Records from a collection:
-*-
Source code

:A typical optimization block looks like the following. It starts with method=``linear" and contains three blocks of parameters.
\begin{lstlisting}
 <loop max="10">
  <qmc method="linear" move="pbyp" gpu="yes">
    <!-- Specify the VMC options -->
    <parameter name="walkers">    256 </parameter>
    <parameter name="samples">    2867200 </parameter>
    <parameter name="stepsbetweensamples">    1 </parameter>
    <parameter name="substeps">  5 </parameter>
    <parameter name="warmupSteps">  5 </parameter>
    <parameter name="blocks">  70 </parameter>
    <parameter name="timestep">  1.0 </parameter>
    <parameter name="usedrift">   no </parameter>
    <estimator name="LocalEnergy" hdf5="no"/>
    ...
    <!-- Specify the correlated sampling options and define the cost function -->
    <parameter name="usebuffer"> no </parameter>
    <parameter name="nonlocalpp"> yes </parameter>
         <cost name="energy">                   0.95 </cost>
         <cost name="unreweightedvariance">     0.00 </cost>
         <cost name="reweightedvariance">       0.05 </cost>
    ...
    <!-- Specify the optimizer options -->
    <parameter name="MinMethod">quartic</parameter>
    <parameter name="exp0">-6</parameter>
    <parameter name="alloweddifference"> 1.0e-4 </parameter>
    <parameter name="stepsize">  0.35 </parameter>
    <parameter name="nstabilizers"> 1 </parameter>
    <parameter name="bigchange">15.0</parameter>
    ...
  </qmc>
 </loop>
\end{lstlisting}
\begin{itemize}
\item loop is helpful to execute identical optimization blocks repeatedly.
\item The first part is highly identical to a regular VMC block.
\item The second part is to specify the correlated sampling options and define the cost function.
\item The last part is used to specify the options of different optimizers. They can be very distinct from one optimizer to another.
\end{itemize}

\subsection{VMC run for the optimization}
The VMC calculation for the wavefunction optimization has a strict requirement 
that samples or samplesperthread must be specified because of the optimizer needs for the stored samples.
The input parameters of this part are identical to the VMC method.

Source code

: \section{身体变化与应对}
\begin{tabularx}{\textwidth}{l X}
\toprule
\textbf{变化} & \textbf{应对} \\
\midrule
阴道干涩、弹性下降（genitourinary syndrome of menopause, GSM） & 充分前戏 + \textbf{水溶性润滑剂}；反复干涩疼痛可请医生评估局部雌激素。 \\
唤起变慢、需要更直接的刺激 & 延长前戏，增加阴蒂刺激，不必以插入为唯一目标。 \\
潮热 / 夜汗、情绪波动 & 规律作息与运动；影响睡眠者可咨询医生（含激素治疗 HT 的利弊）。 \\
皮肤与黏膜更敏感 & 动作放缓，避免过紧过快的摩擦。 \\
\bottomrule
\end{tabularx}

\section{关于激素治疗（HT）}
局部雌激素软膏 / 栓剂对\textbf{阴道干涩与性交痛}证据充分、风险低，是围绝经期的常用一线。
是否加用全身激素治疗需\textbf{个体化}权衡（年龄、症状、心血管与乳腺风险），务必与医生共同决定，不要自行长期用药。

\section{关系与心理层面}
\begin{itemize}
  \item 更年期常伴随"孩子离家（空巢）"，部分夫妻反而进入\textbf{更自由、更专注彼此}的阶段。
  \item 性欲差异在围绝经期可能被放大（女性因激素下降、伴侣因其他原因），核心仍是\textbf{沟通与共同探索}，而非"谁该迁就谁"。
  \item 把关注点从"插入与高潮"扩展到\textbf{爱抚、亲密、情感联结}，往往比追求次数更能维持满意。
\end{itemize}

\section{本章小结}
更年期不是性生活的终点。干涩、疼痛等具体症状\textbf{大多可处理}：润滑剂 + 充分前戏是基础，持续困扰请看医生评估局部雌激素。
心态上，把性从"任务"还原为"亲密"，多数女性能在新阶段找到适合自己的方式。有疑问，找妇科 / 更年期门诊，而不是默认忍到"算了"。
-*-
**Task brief**
Search the entries for "begin" and copy out each line that has it.

**Written response**
\begin{lstlisting}
\begin{itemize}
\begin{tabularx}{\textwidth}{l X}
\begin{itemize}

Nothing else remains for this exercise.